CORPORATE INSURANCE COMPANY LTD........APPELLANT

AND
ELIAS OKINYI OFIRE .........................................RESPONDENT

(Appeal from the Judgment & Decree of the High Court of Kenya
at Eldoret (Lady Justice Nambuye) dated 9th October, 1996 in
H.C.C.C. NO. 75 OF 1994)
***************

JUDGMENT OF THE COURT

       The respondent, Elias Okinyi Ofire, was injured as a result of a traffic accident on 2nd June, 1988. The accident occurred on Kilgoris/Kisii Road. The respondent filed a suit against the owner (James Nyangechi) and the driver of the vehicle involved in the accident, which vehicle is described in the judgment of the superior court (Aganyanya, J.) as a "Matatu pick-up" registration number KYB 408. No other vehicle was involved in the said accident. The learned judge entered judgment for the respondent against the owner and driver of motor vehicle KYB 408, (hereinafter called "the vehicle") in the sum of Shs.212,955/= plus costs and interest.

        The respondent then filed a suit being Civil Suit No. 1163 of 1993 in the Senior Principal Magistrate's Court at Eldoret, against the insurers of James Nyangechi seeking the following reliefs:

"(a)A declaration in the terms of paragraph 6 above and an order that the Defendant do pay the sum of Shs. 212,955/= with interest and costs in Eldoret H.C.C.C. NO. 717 of 1989.

(b)Costs of this suit.

(c)Interest on (a) and (b) at Court rates.

(d)Any other or further relief this Court deems fit to grant."

      The defendant in that suit (the appellant here) confirmed that the appellant was the insurer of the motor vehicle for the period 26th March, 1988 to 25th March, 1989 and that the insurance cover was renewed upto 26th March, 1990; that the insurance covered third party risks only; that there was a condition limiting the use of the vehicle that is to say the insured was to use the vehicle for his own business and carrying passengers relating to the "execution of his business"; that the insured was not to use the vehicle for hire or reward; that on 2nd June, 1988 (the date of the accident) the vehicle was insured; and that the vehicle was at the material time being used for hire and reward (for ferrying fare paying passengers) contrary to the terms of the insurance policy. He said that the insurer was not liable for the accident.

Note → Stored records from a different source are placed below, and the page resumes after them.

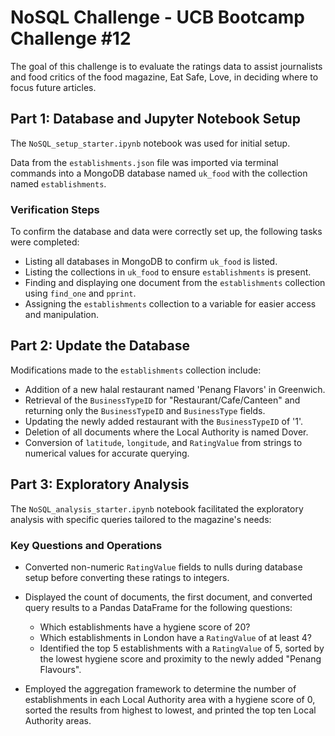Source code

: # NoSQL Challenge - UCB Bootcamp Challenge #12

The goal of this challenge is to evaluate the ratings data to assist journalists and food critics of the food magazine, Eat Safe, Love, in deciding where to focus future articles.

## Part 1: Database and Jupyter Notebook Setup

The `NoSQL_setup_starter.ipynb` notebook was used for initial setup.

Data from the `establishments.json` file was imported via terminal commands into a MongoDB database named `uk_food` with the collection named `establishments`.

### Verification Steps
To confirm the database and data were correctly set up, the following tasks were completed:
- Listing all databases in MongoDB to confirm `uk_food` is listed.
- Listing the collections in `uk_food` to ensure `establishments` is present.
- Finding and displaying one document from the `establishments` collection using `find_one` and `pprint`.
- Assigning the `establishments` collection to a variable for easier access and manipulation.

## Part 2: Update the Database

Modifications made to the `establishments` collection include:
- Addition of a new halal restaurant named 'Penang Flavors' in Greenwich.
- Retrieval of the `BusinessTypeID` for "Restaurant/Cafe/Canteen" and returning only the `BusinessTypeID` and `BusinessType` fields.
- Updating the newly added restaurant with the `BusinessTypeID` of '1'.
- Deletion of all documents where the Local Authority is named Dover.
- Conversion of `latitude`, `longitude`, and `RatingValue` from strings to numerical values for accurate querying.

## Part 3: Exploratory Analysis

The `NoSQL_analysis_starter.ipynb` notebook facilitated the exploratory analysis with specific queries tailored to the magazine's needs:

### Key Questions and Operations
- Converted non-numeric `RatingValue` fields to nulls during database setup before converting these ratings to integers.
- Displayed the count of documents, the first document, and converted query results to a Pandas DataFrame for the following questions:
  - Which establishments have a hygiene score of 20?
  - Which establishments in London have a `RatingValue` of at least 4?
  - Identified the top 5 establishments with a `RatingValue` of 5, sorted by the lowest hygiene score and proximity to the newly added "Penang Flavours".

- Employed the aggregation framework to determine the number of establishments in each Local Authority area with a hygiene score of 0, sorted the results from highest to lowest, and printed the top ten Local Authority areas.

      The learned Senior Principal Magistrate (as he then was) said:

"Secondly the defendant has argued that the plaintiff was not to use the vehicle for hire or reward and that this vehicle was being used contrary to the terms of the insurance policy. This exclusion clause limiting the use of the insured vehicle to the owner's business only does not in law afford a defence capable of allowing an insurance company to avoid liability of the High Court and there is nothing to indicate that the plaintiff was a fare paying passenger."

       The last statement is incorrect. The respondent (plaintiff there) said:

"The vehicle was carrying passengers on the material day.

      I paid fare as I was charged. The vehicle had other passengers as well as some luggage on top."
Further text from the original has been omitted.